# Exercise aim
Repeat verbatim only the lines from the opening of the material below through the one that contains "LookbackCall/Put & Exotique mono-actif & Lookback Fixed".

# Supplied records

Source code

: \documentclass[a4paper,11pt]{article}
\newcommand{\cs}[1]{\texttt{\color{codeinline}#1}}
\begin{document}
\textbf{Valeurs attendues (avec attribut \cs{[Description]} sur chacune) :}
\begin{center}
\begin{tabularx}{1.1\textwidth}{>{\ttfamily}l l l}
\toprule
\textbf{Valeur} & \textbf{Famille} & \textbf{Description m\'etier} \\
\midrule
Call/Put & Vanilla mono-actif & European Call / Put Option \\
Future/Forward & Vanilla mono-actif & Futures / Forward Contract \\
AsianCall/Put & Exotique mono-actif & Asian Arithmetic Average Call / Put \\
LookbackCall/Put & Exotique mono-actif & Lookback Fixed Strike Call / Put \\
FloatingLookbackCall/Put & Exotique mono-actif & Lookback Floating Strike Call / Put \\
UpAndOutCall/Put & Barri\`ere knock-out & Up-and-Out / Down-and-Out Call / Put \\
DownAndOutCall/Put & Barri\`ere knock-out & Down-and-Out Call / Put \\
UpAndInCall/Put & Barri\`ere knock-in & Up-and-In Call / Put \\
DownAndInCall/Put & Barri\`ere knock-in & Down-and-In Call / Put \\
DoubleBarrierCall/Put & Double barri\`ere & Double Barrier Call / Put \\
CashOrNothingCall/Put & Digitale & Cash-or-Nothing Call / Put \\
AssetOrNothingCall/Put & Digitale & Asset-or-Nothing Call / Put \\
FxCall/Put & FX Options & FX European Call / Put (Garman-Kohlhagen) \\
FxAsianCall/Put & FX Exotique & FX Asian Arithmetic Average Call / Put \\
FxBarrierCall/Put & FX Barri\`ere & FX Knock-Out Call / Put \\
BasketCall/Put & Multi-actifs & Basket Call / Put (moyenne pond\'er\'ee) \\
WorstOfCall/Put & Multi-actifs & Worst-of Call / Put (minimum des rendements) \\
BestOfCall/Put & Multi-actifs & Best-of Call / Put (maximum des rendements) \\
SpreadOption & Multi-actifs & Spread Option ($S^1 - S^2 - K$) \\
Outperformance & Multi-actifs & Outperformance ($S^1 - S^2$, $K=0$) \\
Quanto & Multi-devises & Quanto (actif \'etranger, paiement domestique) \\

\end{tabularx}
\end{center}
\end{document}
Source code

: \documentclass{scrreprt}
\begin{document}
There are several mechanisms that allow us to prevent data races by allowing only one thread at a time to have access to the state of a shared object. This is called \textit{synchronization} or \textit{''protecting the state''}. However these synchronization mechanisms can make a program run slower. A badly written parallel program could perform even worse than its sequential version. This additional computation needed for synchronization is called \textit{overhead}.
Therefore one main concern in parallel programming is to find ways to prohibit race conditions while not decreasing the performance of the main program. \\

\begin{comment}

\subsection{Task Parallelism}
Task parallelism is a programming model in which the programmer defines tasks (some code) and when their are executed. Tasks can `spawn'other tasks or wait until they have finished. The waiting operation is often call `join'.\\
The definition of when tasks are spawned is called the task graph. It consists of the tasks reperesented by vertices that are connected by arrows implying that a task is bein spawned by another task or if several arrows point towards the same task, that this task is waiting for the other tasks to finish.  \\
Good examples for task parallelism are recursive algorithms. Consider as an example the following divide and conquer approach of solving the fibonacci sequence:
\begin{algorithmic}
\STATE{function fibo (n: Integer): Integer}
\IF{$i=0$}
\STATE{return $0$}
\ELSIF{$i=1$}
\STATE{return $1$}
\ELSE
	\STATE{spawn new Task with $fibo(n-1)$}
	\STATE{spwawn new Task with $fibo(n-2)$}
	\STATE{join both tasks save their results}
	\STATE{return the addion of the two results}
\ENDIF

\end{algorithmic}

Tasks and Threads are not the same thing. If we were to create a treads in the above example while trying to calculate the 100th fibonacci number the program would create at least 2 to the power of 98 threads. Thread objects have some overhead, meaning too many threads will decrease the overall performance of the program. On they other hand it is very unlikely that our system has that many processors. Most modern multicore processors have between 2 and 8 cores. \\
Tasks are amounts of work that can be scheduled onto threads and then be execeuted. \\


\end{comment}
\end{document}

# Response to this exercise
Source code

: \documentclass[a4paper,11pt]{article}
\newcommand{\cs}[1]{\texttt{\color{codeinline}#1}}
\begin{document}
\textbf{Valeurs attendues (avec attribut \cs{[Description]} sur chacune) :}
\begin{center}
\begin{tabularx}{1.1\textwidth}{>{\ttfamily}l l l}
\toprule
\textbf{Valeur} & \textbf{Famille} & \textbf{Description m\'etier} \\
\midrule
Call/Put & Vanilla mono-actif & European Call / Put Option \\
Future/Forward & Vanilla mono-actif & Futures / Forward Contract \\
AsianCall/Put & Exotique mono-actif & Asian Arithmetic Average Call / Put \\
LookbackCall/Put & Exotique mono-actif & Lookback Fixed Strike Call / Put \\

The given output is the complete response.